--- Excerpted data Enclosed Below ---
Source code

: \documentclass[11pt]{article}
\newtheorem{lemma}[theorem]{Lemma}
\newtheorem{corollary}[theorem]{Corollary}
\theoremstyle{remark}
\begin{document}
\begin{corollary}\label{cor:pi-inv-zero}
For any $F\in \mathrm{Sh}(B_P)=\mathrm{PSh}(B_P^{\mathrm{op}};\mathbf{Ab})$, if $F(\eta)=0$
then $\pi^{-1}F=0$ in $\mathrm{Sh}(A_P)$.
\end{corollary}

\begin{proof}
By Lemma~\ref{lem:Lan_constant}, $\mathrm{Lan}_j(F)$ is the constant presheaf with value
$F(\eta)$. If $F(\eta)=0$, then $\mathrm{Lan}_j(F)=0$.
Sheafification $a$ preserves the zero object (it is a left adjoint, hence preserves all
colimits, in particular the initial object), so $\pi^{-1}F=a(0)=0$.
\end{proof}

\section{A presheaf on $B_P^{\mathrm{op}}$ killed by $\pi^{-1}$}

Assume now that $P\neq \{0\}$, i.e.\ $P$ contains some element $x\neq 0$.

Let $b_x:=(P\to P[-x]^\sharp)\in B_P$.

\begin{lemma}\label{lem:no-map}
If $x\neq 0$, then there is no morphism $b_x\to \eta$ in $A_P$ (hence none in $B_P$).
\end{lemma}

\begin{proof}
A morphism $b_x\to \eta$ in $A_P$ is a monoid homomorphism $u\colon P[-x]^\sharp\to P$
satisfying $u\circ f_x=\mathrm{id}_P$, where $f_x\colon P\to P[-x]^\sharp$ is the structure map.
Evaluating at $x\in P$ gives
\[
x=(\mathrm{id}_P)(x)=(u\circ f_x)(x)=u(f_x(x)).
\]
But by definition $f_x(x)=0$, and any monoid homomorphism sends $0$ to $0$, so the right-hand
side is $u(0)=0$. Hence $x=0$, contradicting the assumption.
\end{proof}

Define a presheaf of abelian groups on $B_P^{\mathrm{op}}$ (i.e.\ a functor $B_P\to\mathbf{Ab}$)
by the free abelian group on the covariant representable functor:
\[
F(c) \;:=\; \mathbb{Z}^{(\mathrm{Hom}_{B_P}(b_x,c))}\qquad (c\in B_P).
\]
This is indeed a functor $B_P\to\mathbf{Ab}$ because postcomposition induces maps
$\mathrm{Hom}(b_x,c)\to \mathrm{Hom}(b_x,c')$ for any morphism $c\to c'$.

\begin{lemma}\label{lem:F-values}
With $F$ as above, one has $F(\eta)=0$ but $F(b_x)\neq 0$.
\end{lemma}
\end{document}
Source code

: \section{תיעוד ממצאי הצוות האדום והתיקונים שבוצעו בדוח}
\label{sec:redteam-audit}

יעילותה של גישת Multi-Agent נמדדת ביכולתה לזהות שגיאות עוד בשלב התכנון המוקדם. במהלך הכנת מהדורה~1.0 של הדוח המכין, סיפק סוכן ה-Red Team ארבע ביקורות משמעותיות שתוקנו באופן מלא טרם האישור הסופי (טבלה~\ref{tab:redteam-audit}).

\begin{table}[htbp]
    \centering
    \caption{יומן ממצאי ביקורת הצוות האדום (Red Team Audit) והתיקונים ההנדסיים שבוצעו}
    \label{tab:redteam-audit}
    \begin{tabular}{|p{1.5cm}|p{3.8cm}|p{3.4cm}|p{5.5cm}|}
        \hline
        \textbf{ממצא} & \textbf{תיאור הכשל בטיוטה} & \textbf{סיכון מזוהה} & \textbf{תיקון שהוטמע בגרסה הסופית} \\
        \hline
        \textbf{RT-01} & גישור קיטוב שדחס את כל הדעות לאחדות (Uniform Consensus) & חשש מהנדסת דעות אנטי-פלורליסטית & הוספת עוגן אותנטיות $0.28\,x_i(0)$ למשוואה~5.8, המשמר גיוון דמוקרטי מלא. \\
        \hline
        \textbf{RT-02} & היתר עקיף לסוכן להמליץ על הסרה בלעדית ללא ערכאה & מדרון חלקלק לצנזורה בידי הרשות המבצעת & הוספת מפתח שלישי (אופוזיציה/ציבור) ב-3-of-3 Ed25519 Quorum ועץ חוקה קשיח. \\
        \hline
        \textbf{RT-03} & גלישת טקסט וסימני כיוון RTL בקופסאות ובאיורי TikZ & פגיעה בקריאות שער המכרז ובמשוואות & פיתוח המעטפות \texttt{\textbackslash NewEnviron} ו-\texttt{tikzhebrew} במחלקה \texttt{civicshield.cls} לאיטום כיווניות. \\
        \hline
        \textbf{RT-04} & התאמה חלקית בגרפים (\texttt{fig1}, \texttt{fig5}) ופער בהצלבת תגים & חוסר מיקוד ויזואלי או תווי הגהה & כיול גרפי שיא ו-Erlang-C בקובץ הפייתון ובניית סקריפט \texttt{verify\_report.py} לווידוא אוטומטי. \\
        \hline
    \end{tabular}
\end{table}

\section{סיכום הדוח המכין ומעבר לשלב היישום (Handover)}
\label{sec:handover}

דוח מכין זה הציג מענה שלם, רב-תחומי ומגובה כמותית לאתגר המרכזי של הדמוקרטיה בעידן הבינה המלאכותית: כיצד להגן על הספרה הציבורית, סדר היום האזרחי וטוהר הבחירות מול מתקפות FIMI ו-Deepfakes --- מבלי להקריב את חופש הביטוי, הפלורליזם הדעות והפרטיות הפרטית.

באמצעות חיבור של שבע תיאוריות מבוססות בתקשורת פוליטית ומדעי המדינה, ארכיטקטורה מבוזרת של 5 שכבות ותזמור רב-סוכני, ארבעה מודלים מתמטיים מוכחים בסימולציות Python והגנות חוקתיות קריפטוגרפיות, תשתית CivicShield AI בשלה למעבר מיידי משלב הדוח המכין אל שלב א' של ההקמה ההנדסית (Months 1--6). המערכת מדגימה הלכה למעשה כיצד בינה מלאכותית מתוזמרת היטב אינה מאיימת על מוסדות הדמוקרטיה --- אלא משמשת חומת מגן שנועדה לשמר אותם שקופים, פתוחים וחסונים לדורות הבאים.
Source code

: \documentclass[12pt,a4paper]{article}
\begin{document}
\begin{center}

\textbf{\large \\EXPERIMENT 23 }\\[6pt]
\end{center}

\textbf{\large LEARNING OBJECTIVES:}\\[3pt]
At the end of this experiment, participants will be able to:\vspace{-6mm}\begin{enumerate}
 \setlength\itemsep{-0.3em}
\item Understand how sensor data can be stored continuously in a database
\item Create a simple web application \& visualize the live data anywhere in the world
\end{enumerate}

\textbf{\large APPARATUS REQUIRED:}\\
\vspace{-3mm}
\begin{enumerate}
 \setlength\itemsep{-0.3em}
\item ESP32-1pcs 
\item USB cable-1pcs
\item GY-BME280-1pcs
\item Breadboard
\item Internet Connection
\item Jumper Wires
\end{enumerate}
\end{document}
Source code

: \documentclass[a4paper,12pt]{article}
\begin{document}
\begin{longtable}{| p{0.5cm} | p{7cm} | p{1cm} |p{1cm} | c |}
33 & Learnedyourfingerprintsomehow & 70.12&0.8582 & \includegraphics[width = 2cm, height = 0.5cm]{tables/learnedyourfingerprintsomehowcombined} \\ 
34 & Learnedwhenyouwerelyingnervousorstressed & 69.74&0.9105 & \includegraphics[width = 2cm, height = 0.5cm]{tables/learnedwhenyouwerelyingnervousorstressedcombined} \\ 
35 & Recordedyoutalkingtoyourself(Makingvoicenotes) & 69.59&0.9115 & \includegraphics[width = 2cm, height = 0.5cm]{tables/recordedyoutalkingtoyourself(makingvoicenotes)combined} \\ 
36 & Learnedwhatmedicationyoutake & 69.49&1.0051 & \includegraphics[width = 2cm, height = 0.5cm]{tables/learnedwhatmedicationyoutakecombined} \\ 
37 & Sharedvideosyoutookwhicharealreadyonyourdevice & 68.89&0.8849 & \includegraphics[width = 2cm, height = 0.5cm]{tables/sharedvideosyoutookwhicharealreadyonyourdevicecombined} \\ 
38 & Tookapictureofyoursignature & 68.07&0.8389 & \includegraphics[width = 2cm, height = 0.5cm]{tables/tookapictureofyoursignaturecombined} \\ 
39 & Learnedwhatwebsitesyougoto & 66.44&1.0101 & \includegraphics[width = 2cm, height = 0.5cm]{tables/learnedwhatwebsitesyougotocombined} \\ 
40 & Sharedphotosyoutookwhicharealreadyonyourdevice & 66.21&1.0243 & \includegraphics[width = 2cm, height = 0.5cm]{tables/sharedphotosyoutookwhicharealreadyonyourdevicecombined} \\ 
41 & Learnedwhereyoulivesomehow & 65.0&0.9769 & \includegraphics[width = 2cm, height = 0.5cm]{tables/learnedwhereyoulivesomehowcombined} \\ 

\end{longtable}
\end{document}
--- End of Enclosed Excerpted data ---
Show every line above where "redteam" is found.

\label{sec:redteam-audit}
יעילותה של גישת Multi-Agent נמדדת ביכולתה לזהות שגיאות עוד בשלב התכנון המוקדם. במהלך הכנת מהדורה~1.0 של הדוח המכין, סיפק סוכן ה-Red Team ארבע ביקורות משמעותיות שתוקנו באופן מלא טרם האישור הסופי (טבלה~\ref{tab:redteam-audit}).
    \label{tab:redteam-audit}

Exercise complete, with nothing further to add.